Given records:

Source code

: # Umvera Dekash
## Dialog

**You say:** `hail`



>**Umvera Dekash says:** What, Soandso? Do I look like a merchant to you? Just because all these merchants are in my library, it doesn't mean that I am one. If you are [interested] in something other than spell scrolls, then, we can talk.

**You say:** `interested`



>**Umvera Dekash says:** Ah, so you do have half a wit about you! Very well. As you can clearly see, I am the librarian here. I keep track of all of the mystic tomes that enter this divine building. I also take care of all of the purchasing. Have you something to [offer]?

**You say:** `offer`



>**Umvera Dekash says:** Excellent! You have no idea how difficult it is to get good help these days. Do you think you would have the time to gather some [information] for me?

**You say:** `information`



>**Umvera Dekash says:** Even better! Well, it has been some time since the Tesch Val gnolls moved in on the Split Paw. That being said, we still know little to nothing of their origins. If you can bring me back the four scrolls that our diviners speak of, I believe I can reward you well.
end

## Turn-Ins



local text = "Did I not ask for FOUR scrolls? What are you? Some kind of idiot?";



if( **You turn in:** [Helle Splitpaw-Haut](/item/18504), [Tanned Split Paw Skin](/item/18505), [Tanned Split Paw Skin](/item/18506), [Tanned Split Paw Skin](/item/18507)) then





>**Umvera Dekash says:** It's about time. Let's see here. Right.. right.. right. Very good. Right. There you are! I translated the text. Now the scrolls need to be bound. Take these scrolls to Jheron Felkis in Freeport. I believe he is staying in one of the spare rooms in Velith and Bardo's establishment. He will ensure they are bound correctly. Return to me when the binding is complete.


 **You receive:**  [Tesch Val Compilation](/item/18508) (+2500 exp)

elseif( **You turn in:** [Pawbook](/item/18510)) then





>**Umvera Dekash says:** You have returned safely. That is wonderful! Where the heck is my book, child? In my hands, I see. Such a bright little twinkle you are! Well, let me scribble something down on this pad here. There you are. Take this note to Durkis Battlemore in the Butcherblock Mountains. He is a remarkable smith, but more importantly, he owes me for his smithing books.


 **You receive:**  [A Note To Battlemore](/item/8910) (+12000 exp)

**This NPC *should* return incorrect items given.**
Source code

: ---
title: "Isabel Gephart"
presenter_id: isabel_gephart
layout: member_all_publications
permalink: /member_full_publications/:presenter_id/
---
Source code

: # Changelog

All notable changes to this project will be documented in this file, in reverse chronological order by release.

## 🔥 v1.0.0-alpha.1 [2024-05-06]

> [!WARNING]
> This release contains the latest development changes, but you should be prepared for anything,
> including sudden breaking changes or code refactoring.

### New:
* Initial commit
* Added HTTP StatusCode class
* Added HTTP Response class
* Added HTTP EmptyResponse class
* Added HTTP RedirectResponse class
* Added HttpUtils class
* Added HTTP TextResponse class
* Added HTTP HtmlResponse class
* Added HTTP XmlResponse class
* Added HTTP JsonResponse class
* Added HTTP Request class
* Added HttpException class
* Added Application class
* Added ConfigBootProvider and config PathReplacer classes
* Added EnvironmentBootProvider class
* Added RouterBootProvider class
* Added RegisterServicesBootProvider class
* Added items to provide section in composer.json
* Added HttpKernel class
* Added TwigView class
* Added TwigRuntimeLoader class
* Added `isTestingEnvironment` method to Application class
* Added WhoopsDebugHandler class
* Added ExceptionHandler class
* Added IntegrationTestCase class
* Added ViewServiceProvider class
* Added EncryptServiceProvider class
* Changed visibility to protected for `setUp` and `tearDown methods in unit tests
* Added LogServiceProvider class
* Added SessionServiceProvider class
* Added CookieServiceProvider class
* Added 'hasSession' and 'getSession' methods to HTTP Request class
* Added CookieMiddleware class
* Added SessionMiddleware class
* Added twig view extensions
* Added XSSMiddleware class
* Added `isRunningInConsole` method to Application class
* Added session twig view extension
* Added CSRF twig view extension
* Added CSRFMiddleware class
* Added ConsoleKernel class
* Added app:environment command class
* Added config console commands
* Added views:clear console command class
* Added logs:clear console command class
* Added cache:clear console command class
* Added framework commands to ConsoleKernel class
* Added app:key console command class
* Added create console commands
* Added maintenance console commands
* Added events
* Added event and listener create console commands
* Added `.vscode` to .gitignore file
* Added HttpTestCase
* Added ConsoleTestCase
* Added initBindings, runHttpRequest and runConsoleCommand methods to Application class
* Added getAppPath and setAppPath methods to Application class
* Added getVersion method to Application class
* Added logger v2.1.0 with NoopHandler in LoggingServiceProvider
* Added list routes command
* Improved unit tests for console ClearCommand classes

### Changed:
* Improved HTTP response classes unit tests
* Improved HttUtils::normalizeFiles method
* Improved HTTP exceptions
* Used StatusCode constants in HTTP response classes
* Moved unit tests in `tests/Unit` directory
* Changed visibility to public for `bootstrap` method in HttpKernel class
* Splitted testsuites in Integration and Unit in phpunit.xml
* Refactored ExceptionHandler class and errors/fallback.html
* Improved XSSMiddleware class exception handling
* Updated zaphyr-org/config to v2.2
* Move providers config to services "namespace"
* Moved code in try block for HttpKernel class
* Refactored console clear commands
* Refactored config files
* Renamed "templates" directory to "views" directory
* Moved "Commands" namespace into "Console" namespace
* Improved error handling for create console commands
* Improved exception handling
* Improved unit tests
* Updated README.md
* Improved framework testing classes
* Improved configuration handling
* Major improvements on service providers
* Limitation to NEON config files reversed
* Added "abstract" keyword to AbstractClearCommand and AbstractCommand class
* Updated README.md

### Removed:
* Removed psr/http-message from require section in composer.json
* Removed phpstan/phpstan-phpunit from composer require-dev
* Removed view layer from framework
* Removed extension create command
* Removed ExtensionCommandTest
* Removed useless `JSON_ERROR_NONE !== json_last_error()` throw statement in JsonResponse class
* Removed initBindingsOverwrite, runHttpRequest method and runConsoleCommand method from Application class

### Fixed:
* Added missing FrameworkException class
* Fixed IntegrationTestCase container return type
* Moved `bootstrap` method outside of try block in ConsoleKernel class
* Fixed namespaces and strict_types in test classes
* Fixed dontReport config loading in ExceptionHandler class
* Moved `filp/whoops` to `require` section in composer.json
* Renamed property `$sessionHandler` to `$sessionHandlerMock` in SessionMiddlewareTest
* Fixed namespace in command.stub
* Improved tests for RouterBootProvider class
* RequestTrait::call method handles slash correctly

Task to complete: Every line above needs to be repeated exactly as shown.

Written solution:
Source code

: # Umvera Dekash
## Dialog

**You say:** `hail`



>**Umvera Dekash says:** What, Soandso? Do I look like a merchant to you? Just because all these merchants are in my library, it doesn't mean that I am one. If you are [interested] in something other than spell scrolls, then, we can talk.

**You say:** `interested`



>**Umvera Dekash says:** Ah, so you do have half a wit about you! Very well. As you can clearly see, I am the librarian here. I keep track of all of the mystic tomes that enter this divine building. I also take care of all of the purchasing. Have you something to [offer]?

**You say:** `offer`



>**Umvera Dekash says:** Excellent! You have no idea how difficult it is to get good help these days. Do you think you would have the time to gather some [information] for me?

**You say:** `information`



>**Umvera Dekash says:** Even better! Well, it has been some time since the Tesch Val gnolls moved in on the Split Paw. That being said, we still know little to nothing of their origins. If you can bring me back the four scrolls that our diviners speak of, I believe I can reward you well.
end

## Turn-Ins



local text = "Did I not ask for FOUR scrolls? What are you? Some kind of idiot?";



if( **You turn in:** [Helle Splitpaw-Haut](/item/18504), [Tanned Split Paw Skin](/item/18505), [Tanned Split Paw Skin](/item/18506), [Tanned Split Paw Skin](/item/18507)) then





>**Umvera Dekash says:** It's about time. Let's see here. Right.. right.. right. Very good. Right. There you are! I translated the text. Now the scrolls need to be bound. Take these scrolls to Jheron Felkis in Freeport. I believe he is staying in one of the spare rooms in Velith and Bardo's establishment. He will ensure they are bound correctly. Return to me when the binding is complete.


 **You receive:**  [Tesch Val Compilation](/item/18508) (+2500 exp)

elseif( **You turn in:** [Pawbook](/item/18510)) then





>**Umvera Dekash says:** You have returned safely. That is wonderful! Where the heck is my book, child? In my hands, I see. Such a bright little twinkle you are! Well, let me scribble something down on this pad here. There you are. Take this note to Durkis Battlemore in the Butcherblock Mountains. He is a remarkable smith, but more importantly, he owes me for his smithing books.


 **You receive:**  [A Note To Battlemore](/item/8910) (+12000 exp)

**This NPC *should* return incorrect items given.**
Source code

: ---
title: "Isabel Gephart"
presenter_id: isabel_gephart
layout: member_all_publications
permalink: /member_full_publications/:presenter_id/
---
Source code

: # Changelog

All notable changes to this project will be documented in this file, in reverse chronological order by release.

## 🔥 v1.0.0-alpha.1 [2024-05-06]

> [!WARNING]
> This release contains the latest development changes, but you should be prepared for anything,
> including sudden breaking changes or code refactoring.

### New:
* Initial commit
* Added HTTP StatusCode class
* Added HTTP Response class
* Added HTTP EmptyResponse class
* Added HTTP RedirectResponse class
* Added HttpUtils class
* Added HTTP TextResponse class
* Added HTTP HtmlResponse class
* Added HTTP XmlResponse class
* Added HTTP JsonResponse class
* Added HTTP Request class
* Added HttpException class
* Added Application class
* Added ConfigBootProvider and config PathReplacer classes
* Added EnvironmentBootProvider class
* Added RouterBootProvider class
* Added RegisterServicesBootProvider class
* Added items to provide section in composer.json
* Added HttpKernel class
* Added TwigView class
* Added TwigRuntimeLoader class
* Added `isTestingEnvironment` method to Application class
* Added WhoopsDebugHandler class
* Added ExceptionHandler class
* Added IntegrationTestCase class
* Added ViewServiceProvider class
* Added EncryptServiceProvider class
* Changed visibility to protected for `setUp` and `tearDown methods in unit tests
* Added LogServiceProvider class
* Added SessionServiceProvider class
* Added CookieServiceProvider class
* Added 'hasSession' and 'getSession' methods to HTTP Request class
* Added CookieMiddleware class
* Added SessionMiddleware class
* Added twig view extensions
* Added XSSMiddleware class
* Added `isRunningInConsole` method to Application class
* Added session twig view extension
* Added CSRF twig view extension
* Added CSRFMiddleware class
* Added ConsoleKernel class
* Added app:environment command class
* Added config console commands
* Added views:clear console command class
* Added logs:clear console command class
* Added cache:clear console command class
* Added framework commands to ConsoleKernel class
* Added app:key console command class
* Added create console commands
* Added maintenance console commands
* Added events
* Added event and listener create console commands
* Added `.vscode` to .gitignore file
* Added HttpTestCase
* Added ConsoleTestCase
* Added initBindings, runHttpRequest and runConsoleCommand methods to Application class
* Added getAppPath and setAppPath methods to Application class
* Added getVersion method to Application class
* Added logger v2.1.0 with NoopHandler in LoggingServiceProvider
* Added list routes command
* Improved unit tests for console ClearCommand classes

### Changed:
* Improved HTTP response classes unit tests
* Improved HttUtils::normalizeFiles method
* Improved HTTP exceptions
* Used StatusCode constants in HTTP response classes
* Moved unit tests in `tests/Unit` directory
* Changed visibility to public for `bootstrap` method in HttpKernel class
* Splitted testsuites in Integration and Unit in phpunit.xml
* Refactored ExceptionHandler class and errors/fallback.html
* Improved XSSMiddleware class exception handling
* Updated zaphyr-org/config to v2.2
* Move providers config to services "namespace"
* Moved code in try block for HttpKernel class
* Refactored console clear commands
* Refactored config files
* Renamed "templates" directory to "views" directory
* Moved "Commands" namespace into "Console" namespace
* Improved error handling for create console commands
* Improved exception handling
* Improved unit tests
* Updated README.md
* Improved framework testing classes
* Improved configuration handling
* Major improvements on service providers
* Limitation to NEON config files reversed
* Added "abstract" keyword to AbstractClearCommand and AbstractCommand class
* Updated README.md

### Removed:
* Removed psr/http-message from require section in composer.json
* Removed phpstan/phpstan-phpunit from composer require-dev
* Removed view layer from framework
* Removed extension create command
* Removed ExtensionCommandTest
* Removed useless `JSON_ERROR_NONE !== json_last_error()` throw statement in JsonResponse class
* Removed initBindingsOverwrite, runHttpRequest method and runConsoleCommand method from Application class

### Fixed:
* Added missing FrameworkException class
* Fixed IntegrationTestCase container return type
* Moved `bootstrap` method outside of try block in ConsoleKernel class
* Fixed namespaces and strict_types in test classes
* Fixed dontReport config loading in ExceptionHandler class
* Moved `filp/whoops` to `require` section in composer.json
* Renamed property `$sessionHandler` to `$sessionHandlerMock` in SessionMiddlewareTest
* Fixed namespace in command.stub
* Improved tests for RouterBootProvider class
* RequestTrait::call method handles slash correctly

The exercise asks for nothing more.